**Required action:**
How many lines in the data below have the string "velocities"? Reply with the number alone.

**Data to examine:**
-------

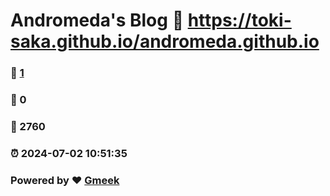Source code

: # Andromeda's Blog :link: https://toki-saka.github.io/andromeda.github.io 
### :page_facing_up: [1](https://toki-saka.github.io/andromeda.github.io/tag.html) 
### :speech_balloon: 0 
### :hibiscus: 2760 
### :alarm_clock: 2024-07-02 10:51:35 
### Powered by :heart: [Gmeek](https://github.com/Meekdai/Gmeek)
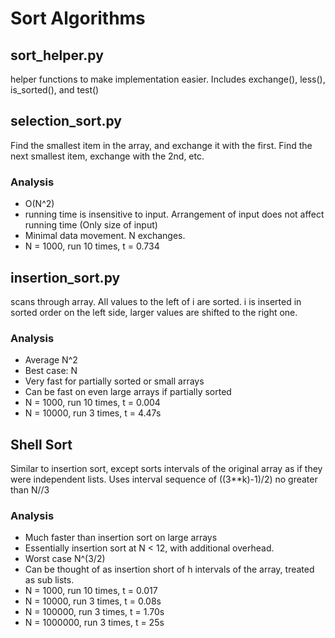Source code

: # Sort Algorithms

## sort_helper.py
helper functions to make implementation easier. Includes exchange(), less(), is_sorted(), and test()

## selection_sort.py
Find the smallest item in the array, and exchange it with the first. Find the next smallest item, exchange with the 2nd, etc.
### Analysis
*  O(N^2)
*  running time is insensitive to input. Arrangement of input does not affect running time (Only size of input)
*  Minimal data movement. N exchanges.
*  N = 1000, run 10 times, t = 0.734

## insertion_sort.py
scans through array. All values to the left of i are sorted. i is inserted in sorted order on the left side, larger values are shifted to the right one.

### Analysis
*  Average N^2
*  Best case: N
*  Very fast for partially sorted or small arrays
*  Can be fast on even large arrays if partially sorted
*  N = 1000, run 10 times, t = 0.004
*  N = 10000, run 3 times, t = 4.47s

## Shell Sort
Similar to insertion sort, except sorts intervals of the original array as if they were independent lists. Uses interval sequence of ((3\*\*k)-1)/2) no greater than N//3

### Analysis
*  Much faster than insertion sort on large arrays
*  Essentially insertion sort at N < 12, with additional overhead.
*  Worst case N^(3/2)
*  Can be thought of as insertion short of h intervals of the array, treated as sub lists.
*  N = 1000, run 10 times, t = 0.017
*  N = 10000, run 3 times, t = 0.08s
*  N = 100000, run 3 times, t = 1.70s
*  N = 1000000, run 3 times, t = 25s

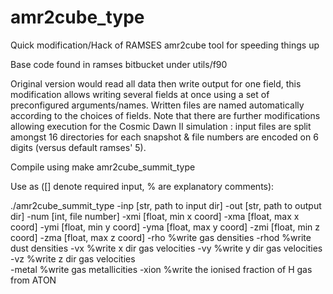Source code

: # amr2cube_type
Quick modification/Hack of RAMSES amr2cube tool for speeding things up

Base code found in ramses bitbucket under utils/f90

Original version would read all data then write output for one field, this modification allows writing several fields at once using a set of preconfigured 
arguments/names. Written files are named automatically according to the choices of fields.
Note that there are further modifications allowing execution for the Cosmic Dawn II simulation : input files are split amongst 16 directories for each 
snapshot & file numbers are encoded on 6 digits (versus default ramses' 5).

Compile using make amr2cube_summit_type

Use as ([] denote required input, % are explanatory comments):

./amr2cube_summit_type -inp [str, path to input dir] 
                       -out [str, path to output dir] 
                       -num [int, file number] 
                       -xmi [float, min x coord]
                       -xma [float, max x coord] 
                       -ymi [float, min y coord] 
                       -yma [float, max y coord] 
                       -zmi [float, min z coord] 
                       -zma [float, max z coord]
                       -rho %write gas densities
                       -rhod %write dust densities
                       -vx %write x dir gas velocities
                       -vy %write y dir gas velocities
                       -vz %write z dir gas velocities  
                       -metal %write gas metallicities
                       -xion %write the ionised fraction of H gas from ATON

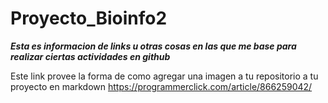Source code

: # Proyecto_Bioinfo2

***Esta es informacion de links u otras cosas en las que me base para realizar ciertas actividades en github***

Este link provee la forma de como agregar una imagen a tu repositorio a tu proyecto en markdown
https://programmerclick.com/article/866259042/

-------

**Final answer:**
3